EXERCISE OBJECTIVE.
Would you please return the line containing "### 4. 实验结果" and all the lines after it through the end of the records below, unchanged and on their own?

INPUT MATERIAL.
_ _ _ _
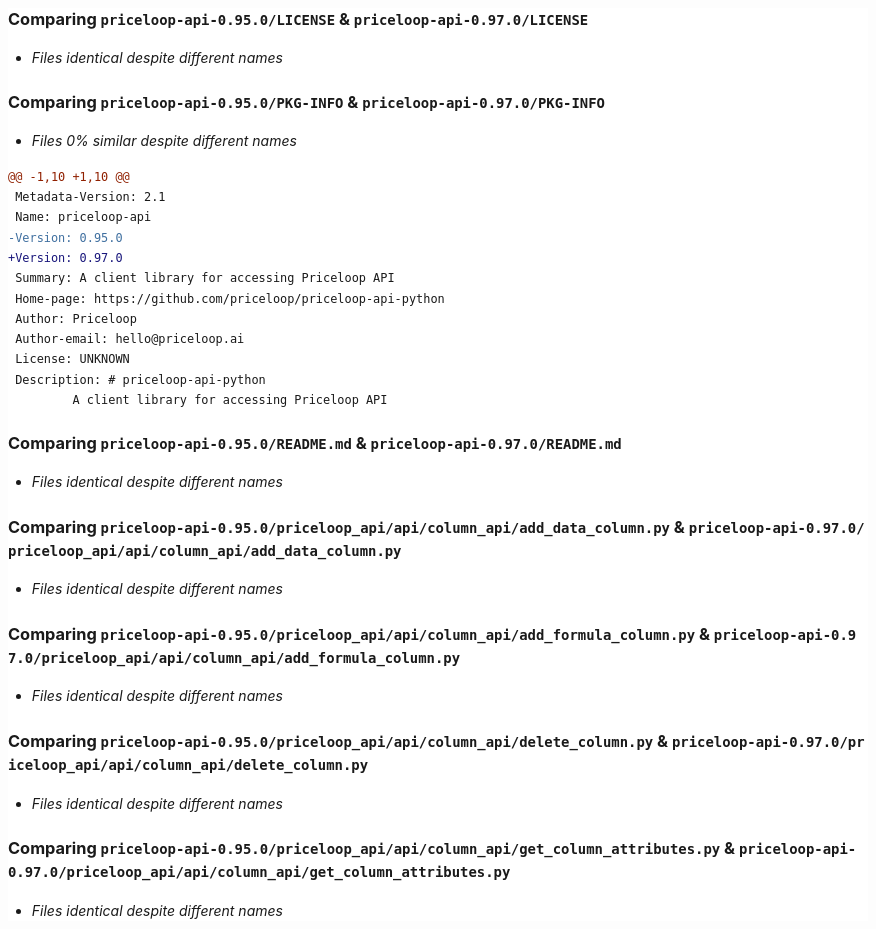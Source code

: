 ### Comparing `priceloop-api-0.95.0/LICENSE` & `priceloop-api-0.97.0/LICENSE`

 * *Files identical despite different names*

### Comparing `priceloop-api-0.95.0/PKG-INFO` & `priceloop-api-0.97.0/PKG-INFO`

 * *Files 0% similar despite different names*

```diff
@@ -1,10 +1,10 @@
 Metadata-Version: 2.1
 Name: priceloop-api
-Version: 0.95.0
+Version: 0.97.0
 Summary: A client library for accessing Priceloop API
 Home-page: https://github.com/priceloop/priceloop-api-python
 Author: Priceloop
 Author-email: hello@priceloop.ai
 License: UNKNOWN
 Description: # priceloop-api-python
         A client library for accessing Priceloop API
```

### Comparing `priceloop-api-0.95.0/README.md` & `priceloop-api-0.97.0/README.md`

 * *Files identical despite different names*

### Comparing `priceloop-api-0.95.0/priceloop_api/api/column_api/add_data_column.py` & `priceloop-api-0.97.0/priceloop_api/api/column_api/add_data_column.py`

 * *Files identical despite different names*

### Comparing `priceloop-api-0.95.0/priceloop_api/api/column_api/add_formula_column.py` & `priceloop-api-0.97.0/priceloop_api/api/column_api/add_formula_column.py`

 * *Files identical despite different names*

### Comparing `priceloop-api-0.95.0/priceloop_api/api/column_api/delete_column.py` & `priceloop-api-0.97.0/priceloop_api/api/column_api/delete_column.py`

 * *Files identical despite different names*

### Comparing `priceloop-api-0.95.0/priceloop_api/api/column_api/get_column_attributes.py` & `priceloop-api-0.97.0/priceloop_api/api/column_api/get_column_attributes.py`

 * *Files identical despite different names*
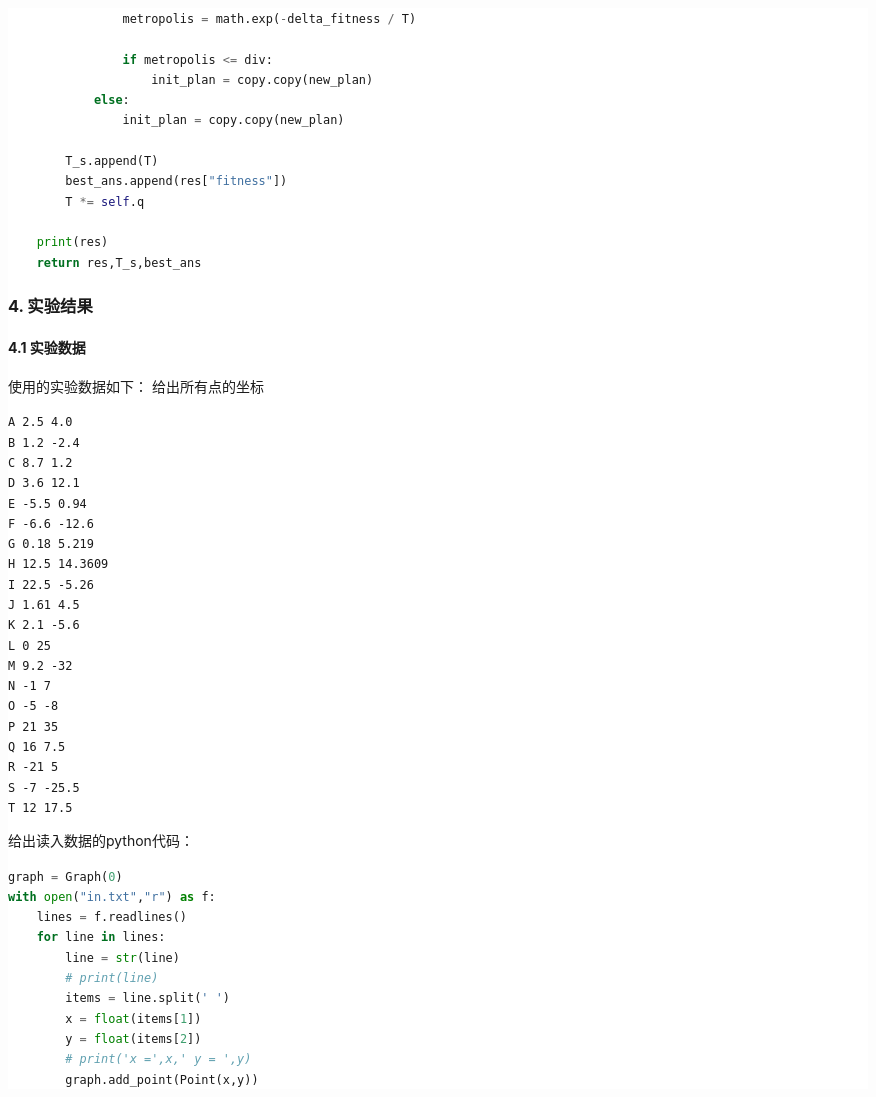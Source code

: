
```py
                metropolis = math.exp(-delta_fitness / T)
                
                if metropolis <= div:
                    init_plan = copy.copy(new_plan)
            else:
                init_plan = copy.copy(new_plan)

        T_s.append(T)
        best_ans.append(res["fitness"])
        T *= self.q
        
    print(res)
    return res,T_s,best_ans
```

### 4. 实验结果

#### 4.1 实验数据
使用的实验数据如下：
给出所有点的坐标
```txt
A 2.5 4.0
B 1.2 -2.4
C 8.7 1.2
D 3.6 12.1
E -5.5 0.94
F -6.6 -12.6
G 0.18 5.219
H 12.5 14.3609
I 22.5 -5.26
J 1.61 4.5
K 2.1 -5.6
L 0 25
M 9.2 -32
N -1 7
O -5 -8
P 21 35
Q 16 7.5
R -21 5
S -7 -25.5
T 12 17.5
```

给出读入数据的python代码：
```py
graph = Graph(0)
with open("in.txt","r") as f:
    lines = f.readlines()
    for line in lines:
        line = str(line)
        # print(line)
        items = line.split(' ')
        x = float(items[1])
        y = float(items[2])
        # print('x =',x,' y = ',y)
        graph.add_point(Point(x,y))
```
_ _ _ _
WRITTEN ANSWER.
### 4. 实验结果

#### 4.1 实验数据
使用的实验数据如下：
给出所有点的坐标
```txt
A 2.5 4.0
B 1.2 -2.4
C 8.7 1.2
D 3.6 12.1
E -5.5 0.94
F -6.6 -12.6
G 0.18 5.219
H 12.5 14.3609
I 22.5 -5.26
J 1.61 4.5
K 2.1 -5.6
L 0 25
M 9.2 -32
N -1 7
O -5 -8
P 21 35
Q 16 7.5
R -21 5
S -7 -25.5
T 12 17.5
```

给出读入数据的python代码：
```py
graph = Graph(0)
with open("in.txt","r") as f:
    lines = f.readlines()
    for line in lines:
        line = str(line)
        # print(line)
        items = line.split(' ')
        x = float(items[1])
        y = float(items[2])
        # print('x =',x,' y = ',y)
        graph.add_point(Point(x,y))
```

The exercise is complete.